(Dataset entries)
-------

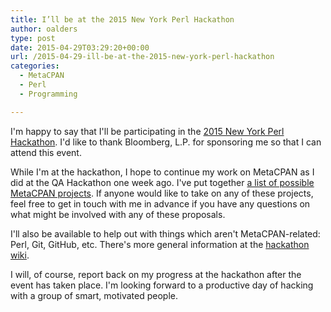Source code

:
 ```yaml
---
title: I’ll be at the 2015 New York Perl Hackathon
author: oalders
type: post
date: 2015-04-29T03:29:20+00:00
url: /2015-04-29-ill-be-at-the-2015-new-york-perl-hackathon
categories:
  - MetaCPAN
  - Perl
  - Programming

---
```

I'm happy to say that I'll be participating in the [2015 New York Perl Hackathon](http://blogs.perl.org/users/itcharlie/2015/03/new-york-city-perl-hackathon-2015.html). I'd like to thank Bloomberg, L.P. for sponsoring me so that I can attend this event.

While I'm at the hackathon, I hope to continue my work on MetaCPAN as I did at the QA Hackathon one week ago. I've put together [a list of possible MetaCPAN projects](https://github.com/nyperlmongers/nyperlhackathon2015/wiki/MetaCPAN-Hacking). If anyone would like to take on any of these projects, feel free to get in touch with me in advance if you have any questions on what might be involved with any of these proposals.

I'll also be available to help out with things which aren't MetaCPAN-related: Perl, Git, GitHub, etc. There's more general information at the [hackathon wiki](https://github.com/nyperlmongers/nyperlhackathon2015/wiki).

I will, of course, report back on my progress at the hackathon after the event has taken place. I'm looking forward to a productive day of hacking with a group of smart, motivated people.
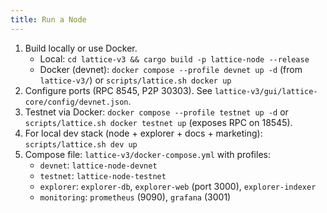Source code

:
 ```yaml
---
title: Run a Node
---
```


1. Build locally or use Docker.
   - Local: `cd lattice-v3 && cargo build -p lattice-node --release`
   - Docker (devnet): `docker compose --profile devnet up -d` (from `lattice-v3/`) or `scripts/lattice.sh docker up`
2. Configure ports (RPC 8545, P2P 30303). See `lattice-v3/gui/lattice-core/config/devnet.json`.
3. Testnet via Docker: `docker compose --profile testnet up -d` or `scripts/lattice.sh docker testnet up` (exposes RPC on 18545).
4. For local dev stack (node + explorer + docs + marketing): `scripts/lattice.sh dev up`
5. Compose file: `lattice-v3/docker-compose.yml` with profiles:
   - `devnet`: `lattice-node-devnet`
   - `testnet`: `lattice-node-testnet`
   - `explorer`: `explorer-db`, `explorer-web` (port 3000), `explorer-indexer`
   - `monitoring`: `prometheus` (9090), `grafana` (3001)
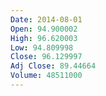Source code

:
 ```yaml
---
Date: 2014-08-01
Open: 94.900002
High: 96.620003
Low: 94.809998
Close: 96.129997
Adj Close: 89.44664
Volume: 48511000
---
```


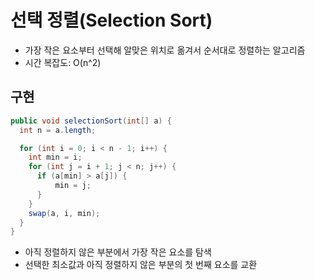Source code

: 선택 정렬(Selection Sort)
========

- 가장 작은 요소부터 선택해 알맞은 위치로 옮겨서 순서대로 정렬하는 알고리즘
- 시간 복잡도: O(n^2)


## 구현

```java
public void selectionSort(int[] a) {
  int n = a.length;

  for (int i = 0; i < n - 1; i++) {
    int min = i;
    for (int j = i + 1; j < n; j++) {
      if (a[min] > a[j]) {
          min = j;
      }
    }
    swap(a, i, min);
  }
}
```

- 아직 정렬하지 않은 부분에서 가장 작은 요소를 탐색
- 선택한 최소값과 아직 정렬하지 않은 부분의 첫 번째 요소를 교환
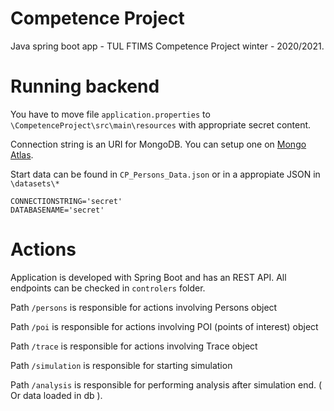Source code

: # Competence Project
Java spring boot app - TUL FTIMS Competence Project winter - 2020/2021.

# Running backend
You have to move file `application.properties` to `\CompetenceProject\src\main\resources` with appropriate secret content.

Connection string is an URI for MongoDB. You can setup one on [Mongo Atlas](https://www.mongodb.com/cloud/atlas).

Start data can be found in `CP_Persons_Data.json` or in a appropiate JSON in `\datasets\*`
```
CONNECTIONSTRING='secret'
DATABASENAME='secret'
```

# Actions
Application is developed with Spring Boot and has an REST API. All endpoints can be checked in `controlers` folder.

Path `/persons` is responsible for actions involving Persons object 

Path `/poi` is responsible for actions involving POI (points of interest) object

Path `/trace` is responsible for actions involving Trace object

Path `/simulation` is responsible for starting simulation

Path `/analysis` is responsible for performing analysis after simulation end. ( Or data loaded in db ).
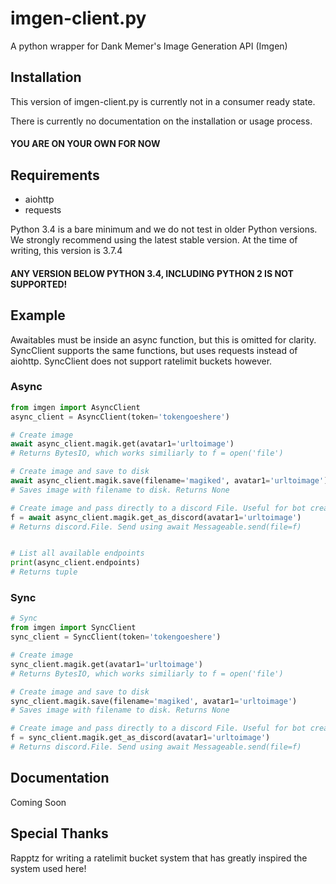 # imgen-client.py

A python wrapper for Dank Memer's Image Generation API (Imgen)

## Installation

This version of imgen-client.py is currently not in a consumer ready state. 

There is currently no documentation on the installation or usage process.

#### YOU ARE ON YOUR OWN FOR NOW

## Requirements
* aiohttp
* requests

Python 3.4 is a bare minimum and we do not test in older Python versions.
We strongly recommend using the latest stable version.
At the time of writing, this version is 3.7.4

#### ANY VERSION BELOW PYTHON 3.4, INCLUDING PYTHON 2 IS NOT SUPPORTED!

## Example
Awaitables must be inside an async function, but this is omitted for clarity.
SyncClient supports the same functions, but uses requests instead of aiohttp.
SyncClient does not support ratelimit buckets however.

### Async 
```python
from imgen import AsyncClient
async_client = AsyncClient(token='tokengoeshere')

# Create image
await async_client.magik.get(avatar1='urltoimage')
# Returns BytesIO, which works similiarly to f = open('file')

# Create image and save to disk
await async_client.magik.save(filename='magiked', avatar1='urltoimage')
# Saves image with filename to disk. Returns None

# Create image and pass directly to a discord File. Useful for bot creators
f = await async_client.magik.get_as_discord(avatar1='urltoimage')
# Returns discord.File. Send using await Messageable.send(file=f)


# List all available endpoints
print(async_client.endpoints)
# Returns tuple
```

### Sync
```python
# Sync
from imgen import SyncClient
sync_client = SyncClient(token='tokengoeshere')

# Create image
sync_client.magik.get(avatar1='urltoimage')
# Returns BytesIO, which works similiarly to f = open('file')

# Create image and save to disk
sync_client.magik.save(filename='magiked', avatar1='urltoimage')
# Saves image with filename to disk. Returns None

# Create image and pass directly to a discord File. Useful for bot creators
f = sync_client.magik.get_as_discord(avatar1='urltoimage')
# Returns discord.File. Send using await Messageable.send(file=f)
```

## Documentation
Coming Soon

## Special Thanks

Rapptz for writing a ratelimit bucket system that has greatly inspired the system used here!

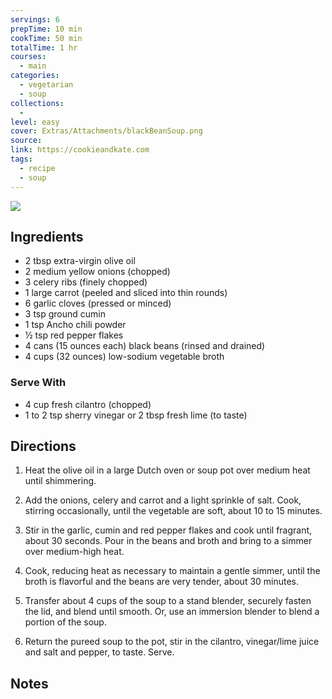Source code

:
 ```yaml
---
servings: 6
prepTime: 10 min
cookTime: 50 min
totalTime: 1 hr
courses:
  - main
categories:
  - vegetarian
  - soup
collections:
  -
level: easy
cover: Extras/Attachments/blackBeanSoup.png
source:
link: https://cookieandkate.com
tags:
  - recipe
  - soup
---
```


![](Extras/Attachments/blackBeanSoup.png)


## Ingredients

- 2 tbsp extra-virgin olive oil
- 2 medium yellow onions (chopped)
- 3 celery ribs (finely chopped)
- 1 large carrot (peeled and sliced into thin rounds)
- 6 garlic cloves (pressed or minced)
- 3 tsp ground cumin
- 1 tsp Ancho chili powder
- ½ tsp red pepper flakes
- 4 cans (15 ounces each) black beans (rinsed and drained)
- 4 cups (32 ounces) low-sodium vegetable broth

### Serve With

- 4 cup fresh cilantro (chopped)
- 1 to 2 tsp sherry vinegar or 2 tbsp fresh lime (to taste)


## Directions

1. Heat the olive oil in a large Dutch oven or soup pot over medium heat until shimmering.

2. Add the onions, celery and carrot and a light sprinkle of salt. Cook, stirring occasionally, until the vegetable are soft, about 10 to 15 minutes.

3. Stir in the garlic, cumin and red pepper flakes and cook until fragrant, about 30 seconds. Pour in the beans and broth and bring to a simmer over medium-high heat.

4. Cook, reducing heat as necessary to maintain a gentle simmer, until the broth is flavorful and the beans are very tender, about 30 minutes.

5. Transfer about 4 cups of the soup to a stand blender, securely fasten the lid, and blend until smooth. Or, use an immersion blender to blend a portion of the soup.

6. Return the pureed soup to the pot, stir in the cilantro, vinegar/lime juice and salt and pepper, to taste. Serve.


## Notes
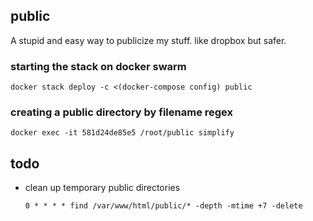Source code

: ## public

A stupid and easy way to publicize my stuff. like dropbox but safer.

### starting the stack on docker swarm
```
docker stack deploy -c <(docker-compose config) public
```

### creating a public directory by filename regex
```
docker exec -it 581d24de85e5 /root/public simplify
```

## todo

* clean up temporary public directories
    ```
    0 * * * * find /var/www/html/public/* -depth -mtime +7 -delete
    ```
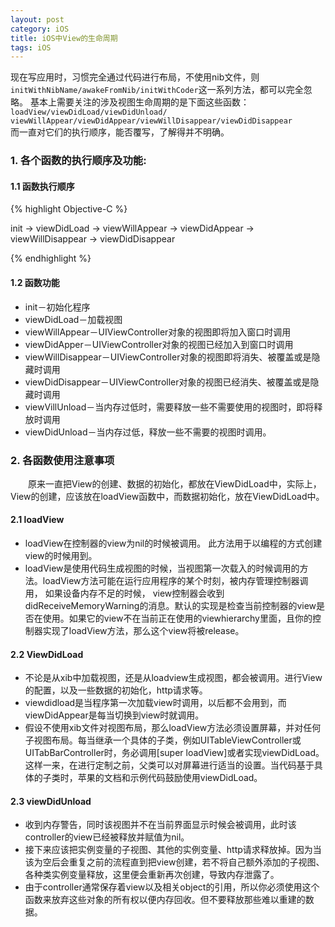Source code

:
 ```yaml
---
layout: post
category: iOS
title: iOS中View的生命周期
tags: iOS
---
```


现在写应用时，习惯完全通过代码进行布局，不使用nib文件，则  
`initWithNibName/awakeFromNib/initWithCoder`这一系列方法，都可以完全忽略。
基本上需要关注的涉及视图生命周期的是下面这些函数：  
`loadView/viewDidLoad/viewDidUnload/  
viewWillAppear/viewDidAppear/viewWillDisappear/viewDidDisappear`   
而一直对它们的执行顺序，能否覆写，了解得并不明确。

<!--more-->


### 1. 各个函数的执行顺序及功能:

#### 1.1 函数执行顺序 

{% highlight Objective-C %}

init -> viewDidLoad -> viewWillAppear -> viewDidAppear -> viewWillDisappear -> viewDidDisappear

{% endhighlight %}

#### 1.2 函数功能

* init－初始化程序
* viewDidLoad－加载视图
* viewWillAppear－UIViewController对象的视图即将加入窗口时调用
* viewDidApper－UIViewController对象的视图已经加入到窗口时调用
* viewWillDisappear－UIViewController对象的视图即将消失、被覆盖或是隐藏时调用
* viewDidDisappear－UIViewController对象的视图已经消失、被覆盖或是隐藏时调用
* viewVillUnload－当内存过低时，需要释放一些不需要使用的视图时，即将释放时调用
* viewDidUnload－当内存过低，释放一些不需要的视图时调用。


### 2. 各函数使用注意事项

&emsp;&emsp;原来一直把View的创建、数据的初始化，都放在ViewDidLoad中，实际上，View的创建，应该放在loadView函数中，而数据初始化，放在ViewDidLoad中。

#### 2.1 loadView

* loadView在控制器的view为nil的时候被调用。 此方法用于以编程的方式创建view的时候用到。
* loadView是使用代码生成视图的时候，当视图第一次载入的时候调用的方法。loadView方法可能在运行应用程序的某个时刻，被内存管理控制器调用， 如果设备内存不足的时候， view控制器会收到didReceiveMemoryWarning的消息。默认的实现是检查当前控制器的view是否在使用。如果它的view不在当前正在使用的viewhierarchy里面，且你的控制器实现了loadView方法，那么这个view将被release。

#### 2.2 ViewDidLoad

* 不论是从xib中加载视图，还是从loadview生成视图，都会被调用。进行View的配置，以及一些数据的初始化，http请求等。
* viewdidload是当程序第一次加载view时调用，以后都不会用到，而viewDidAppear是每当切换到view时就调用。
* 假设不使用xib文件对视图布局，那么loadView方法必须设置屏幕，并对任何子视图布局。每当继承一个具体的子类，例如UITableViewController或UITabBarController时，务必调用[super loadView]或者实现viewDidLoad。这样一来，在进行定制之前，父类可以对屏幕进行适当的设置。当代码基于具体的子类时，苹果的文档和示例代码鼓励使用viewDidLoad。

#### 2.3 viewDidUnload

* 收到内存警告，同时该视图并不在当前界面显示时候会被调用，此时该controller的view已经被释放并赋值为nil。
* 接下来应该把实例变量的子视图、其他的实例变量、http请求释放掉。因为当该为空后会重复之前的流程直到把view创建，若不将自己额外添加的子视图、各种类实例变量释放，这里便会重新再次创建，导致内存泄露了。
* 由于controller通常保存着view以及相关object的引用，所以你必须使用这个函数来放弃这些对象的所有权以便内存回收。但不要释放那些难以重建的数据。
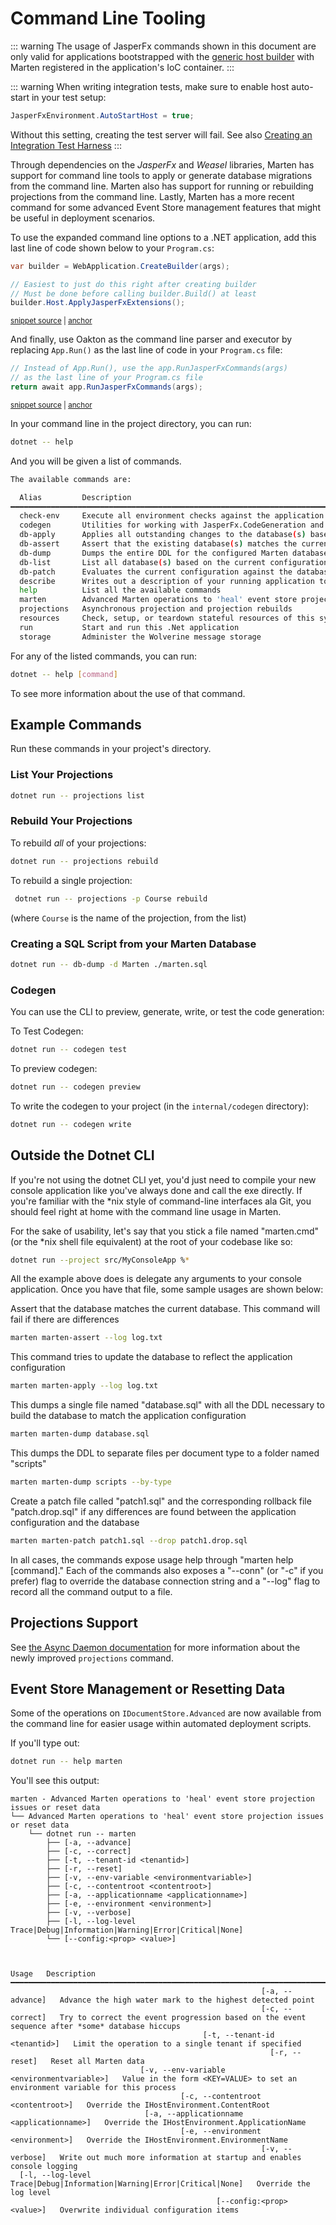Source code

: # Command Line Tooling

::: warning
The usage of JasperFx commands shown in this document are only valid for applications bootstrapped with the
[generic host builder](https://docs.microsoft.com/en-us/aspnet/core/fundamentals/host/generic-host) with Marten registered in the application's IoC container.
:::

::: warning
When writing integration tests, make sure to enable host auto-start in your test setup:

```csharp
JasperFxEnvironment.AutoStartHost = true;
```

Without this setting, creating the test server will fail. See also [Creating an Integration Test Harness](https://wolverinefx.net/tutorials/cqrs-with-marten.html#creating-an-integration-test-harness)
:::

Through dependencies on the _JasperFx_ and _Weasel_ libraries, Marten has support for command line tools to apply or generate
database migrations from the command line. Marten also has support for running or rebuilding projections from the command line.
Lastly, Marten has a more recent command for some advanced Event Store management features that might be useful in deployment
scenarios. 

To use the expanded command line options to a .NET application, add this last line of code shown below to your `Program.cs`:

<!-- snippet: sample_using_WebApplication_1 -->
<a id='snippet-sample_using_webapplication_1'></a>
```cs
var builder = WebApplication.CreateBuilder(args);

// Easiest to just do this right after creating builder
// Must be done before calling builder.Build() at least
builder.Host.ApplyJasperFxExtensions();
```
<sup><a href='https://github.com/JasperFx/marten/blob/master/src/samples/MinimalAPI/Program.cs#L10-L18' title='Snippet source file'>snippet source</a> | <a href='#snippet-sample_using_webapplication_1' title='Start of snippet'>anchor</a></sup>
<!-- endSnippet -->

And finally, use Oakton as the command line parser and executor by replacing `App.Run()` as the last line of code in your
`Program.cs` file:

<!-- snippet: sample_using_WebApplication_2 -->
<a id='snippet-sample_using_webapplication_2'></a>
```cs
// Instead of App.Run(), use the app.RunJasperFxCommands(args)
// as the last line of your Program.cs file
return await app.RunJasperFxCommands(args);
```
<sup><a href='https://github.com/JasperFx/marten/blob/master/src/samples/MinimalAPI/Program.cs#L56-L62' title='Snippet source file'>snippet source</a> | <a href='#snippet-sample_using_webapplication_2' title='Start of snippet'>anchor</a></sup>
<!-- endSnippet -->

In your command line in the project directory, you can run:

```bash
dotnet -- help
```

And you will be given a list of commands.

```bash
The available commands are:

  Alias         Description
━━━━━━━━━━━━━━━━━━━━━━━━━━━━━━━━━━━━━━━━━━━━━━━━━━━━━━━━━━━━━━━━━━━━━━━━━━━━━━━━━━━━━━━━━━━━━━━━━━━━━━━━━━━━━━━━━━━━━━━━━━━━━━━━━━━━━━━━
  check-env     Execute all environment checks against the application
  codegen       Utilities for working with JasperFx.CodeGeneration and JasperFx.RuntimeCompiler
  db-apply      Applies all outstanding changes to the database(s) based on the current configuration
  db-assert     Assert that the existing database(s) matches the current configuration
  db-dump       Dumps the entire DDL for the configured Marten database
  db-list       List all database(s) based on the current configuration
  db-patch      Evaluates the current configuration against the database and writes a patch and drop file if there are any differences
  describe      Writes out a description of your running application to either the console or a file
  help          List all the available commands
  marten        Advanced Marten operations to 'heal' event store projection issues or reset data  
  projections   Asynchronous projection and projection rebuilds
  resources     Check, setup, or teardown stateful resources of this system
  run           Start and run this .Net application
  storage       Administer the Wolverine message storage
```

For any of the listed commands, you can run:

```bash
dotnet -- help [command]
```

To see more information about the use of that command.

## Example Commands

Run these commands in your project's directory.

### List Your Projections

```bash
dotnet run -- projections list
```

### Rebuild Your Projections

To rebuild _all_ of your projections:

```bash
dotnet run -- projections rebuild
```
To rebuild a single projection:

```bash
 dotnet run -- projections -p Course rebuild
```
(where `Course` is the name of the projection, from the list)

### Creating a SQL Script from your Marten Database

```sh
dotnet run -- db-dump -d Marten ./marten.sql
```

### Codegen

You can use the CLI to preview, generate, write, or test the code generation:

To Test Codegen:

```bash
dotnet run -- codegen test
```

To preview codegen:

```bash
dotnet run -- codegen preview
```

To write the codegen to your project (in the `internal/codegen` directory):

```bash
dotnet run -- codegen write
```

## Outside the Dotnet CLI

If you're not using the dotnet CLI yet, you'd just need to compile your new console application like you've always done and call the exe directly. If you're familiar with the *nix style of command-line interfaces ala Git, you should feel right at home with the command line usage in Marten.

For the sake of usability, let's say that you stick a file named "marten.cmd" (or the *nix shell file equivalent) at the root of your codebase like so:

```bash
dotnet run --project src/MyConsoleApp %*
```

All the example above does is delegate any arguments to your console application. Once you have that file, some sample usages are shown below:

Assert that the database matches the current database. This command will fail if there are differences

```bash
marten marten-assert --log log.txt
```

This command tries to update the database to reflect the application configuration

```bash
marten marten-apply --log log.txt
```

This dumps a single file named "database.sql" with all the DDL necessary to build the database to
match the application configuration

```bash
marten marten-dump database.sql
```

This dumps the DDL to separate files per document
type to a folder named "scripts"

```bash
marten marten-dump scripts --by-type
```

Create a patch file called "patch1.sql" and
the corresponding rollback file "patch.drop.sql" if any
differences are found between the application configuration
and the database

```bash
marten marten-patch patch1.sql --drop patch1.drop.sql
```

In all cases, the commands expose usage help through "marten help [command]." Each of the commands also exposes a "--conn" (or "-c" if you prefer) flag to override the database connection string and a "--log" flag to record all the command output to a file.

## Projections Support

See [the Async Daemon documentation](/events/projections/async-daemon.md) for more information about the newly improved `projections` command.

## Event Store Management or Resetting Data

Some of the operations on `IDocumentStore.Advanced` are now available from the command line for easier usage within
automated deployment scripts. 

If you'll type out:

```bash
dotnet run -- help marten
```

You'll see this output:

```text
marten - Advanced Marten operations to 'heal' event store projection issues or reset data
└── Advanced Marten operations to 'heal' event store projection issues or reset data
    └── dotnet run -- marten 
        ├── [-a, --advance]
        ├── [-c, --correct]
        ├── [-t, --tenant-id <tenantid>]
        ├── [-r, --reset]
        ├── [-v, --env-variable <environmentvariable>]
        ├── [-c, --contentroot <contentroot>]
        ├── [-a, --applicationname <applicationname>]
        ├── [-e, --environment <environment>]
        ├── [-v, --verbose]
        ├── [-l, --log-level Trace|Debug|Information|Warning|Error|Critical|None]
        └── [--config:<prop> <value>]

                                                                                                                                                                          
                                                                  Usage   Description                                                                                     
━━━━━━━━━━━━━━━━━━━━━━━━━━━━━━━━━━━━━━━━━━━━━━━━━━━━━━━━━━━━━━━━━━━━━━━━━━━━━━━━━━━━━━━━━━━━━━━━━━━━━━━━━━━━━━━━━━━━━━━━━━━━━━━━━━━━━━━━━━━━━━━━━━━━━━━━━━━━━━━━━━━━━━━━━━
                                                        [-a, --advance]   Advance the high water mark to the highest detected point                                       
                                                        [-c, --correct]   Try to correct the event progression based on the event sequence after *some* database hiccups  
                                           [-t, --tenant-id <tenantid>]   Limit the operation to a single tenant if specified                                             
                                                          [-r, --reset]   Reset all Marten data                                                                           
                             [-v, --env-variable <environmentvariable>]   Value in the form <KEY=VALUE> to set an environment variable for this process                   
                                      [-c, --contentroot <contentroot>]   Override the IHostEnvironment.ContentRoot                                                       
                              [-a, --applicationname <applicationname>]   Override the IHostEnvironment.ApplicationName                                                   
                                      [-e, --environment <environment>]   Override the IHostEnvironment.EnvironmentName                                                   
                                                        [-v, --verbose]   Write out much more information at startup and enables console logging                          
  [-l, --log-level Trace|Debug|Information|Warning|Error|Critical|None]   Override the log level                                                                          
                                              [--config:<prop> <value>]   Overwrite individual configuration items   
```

-------

» **Task prompt**
If a line in the entries holds the string "aiohttp", copy it.

» **Written solution**
* aiohttp
SyncClient supports the same functions, but uses requests instead of aiohttp.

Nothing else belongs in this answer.